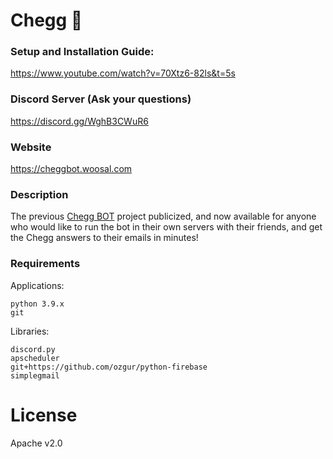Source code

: # Chegg 👾

### Setup and Installation Guide:
https://www.youtube.com/watch?v=70Xtz6-82ls&t=5s

### Discord Server (Ask your questions)
https://discord.gg/WghB3CWuR6

### Website
https://cheggbot.woosal.com

### Description
The previous [Chegg BOT](https://github.com/woosal1337/Chegg-Discord-BOT) project publicized, and now available for anyone who would like to run the bot in their own servers with their friends, and get the Chegg answers to their emails in minutes!

### Requirements
Applications:
```
python 3.9.x
git
```

Libraries:
```
discord.py
apscheduler
git+https://github.com/ozgur/python-firebase
simplegmail
```
# License
Apache v2.0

Brief: Word-for-word repeat, images excluded: return all the data.

Response area:
Source code

: # Chegg 👾

### Setup and Installation Guide:
https://www.youtube.com/watch?v=70Xtz6-82ls&t=5s

### Discord Server (Ask your questions)
https://discord.gg/WghB3CWuR6

### Website
https://cheggbot.woosal.com

### Description
The previous [Chegg BOT](https://github.com/woosal1337/Chegg-Discord-BOT) project publicized, and now available for anyone who would like to run the bot in their own servers with their friends, and get the Chegg answers to their emails in minutes!

### Requirements
Applications:
```
python 3.9.x
git
```

Libraries:
```
discord.py
apscheduler
git+https://github.com/ozgur/python-firebase
simplegmail
```
# License
Apache v2.0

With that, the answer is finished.